TOWNSEND, Tenn. (AP) — Zeb Boshears is proud of all he knows about fish, but even he learned a few things Thursday morning when he and his classmates received a very hands-on lesson beside the Little River in Townsend.
Since last September students in Heritage High School’s Comprehensive Development Classroom have been feeding rainbow trout being raised in a tank. “It’s been a good responsibility,” said special education teacher Keperly Camet.
When 200 rainbow trout eggs arrived last fall, science teacher David Wietlisbach took a microscope from the lab to the CDC classroom for a close look.
Since the students had just finished a lesson on the planets, Camet said, the fish egg reminded them of Mars.
“They can actually see the embryo inside the egg,” Wietlisbach explained.

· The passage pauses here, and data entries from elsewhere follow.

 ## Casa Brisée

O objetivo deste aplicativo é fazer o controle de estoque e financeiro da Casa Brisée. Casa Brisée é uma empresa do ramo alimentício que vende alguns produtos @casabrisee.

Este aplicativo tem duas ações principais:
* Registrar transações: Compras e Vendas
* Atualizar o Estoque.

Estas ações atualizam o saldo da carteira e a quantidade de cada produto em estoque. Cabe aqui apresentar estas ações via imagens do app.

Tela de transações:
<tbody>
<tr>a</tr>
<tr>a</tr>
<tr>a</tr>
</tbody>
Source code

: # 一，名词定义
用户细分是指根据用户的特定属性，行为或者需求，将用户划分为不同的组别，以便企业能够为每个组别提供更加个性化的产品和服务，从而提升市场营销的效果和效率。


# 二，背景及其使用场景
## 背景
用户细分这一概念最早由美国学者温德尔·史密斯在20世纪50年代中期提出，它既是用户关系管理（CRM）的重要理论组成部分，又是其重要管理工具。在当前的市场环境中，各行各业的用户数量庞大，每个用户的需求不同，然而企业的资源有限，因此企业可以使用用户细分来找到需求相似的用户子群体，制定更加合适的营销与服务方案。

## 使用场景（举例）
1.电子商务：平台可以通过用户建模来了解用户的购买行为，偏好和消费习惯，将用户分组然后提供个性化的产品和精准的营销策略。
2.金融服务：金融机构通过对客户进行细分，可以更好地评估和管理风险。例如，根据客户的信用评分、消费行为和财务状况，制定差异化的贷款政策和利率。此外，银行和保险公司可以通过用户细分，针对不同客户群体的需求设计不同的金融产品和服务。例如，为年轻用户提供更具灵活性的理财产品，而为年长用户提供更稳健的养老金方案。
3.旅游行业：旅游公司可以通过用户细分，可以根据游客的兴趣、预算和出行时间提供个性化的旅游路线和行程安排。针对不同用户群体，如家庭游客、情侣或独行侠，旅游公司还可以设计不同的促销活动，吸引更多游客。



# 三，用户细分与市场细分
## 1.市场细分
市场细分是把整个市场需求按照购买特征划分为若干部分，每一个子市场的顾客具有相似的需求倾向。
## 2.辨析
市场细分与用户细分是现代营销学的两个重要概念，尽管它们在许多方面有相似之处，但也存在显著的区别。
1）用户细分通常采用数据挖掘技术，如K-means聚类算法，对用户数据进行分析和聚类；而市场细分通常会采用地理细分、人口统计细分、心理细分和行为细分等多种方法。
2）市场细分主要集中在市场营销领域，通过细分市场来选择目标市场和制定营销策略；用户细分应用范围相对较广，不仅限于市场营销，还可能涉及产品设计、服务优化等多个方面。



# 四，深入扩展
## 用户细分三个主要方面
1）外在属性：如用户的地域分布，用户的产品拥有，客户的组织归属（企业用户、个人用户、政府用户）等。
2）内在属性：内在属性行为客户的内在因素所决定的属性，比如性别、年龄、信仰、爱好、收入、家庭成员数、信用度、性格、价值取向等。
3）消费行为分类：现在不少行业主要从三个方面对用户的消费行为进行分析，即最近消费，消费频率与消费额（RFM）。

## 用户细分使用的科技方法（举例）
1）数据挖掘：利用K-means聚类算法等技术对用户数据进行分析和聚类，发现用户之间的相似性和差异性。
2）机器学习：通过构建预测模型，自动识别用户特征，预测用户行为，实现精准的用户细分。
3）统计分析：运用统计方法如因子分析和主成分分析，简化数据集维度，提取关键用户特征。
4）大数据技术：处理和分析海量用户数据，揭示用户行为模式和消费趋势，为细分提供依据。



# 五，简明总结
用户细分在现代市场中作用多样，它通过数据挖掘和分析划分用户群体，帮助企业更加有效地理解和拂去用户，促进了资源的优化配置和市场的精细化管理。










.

With the orange eye spot, he said, “to me it almost looks like Jupiter.”
The 10 CDC students took turns feeding the fish every morning, while Wietlisbach’s students monitored tank conditions, testing for chemicals and changing water or making adjustments when needed.
To keep the tank from being too crowded Wietlisbach released some fish earlier, but this week it was time to place the 80 or so remaining fry in the river.
Because not all of Camet’s students could walk to the water’s edge, they went to the Special People’s Park in Townsend, which has a wheelchair ramp. A section from a previous hydroponic agriculture setup at the HHS greenhouse became a water slide for students to pour the fish down into the water.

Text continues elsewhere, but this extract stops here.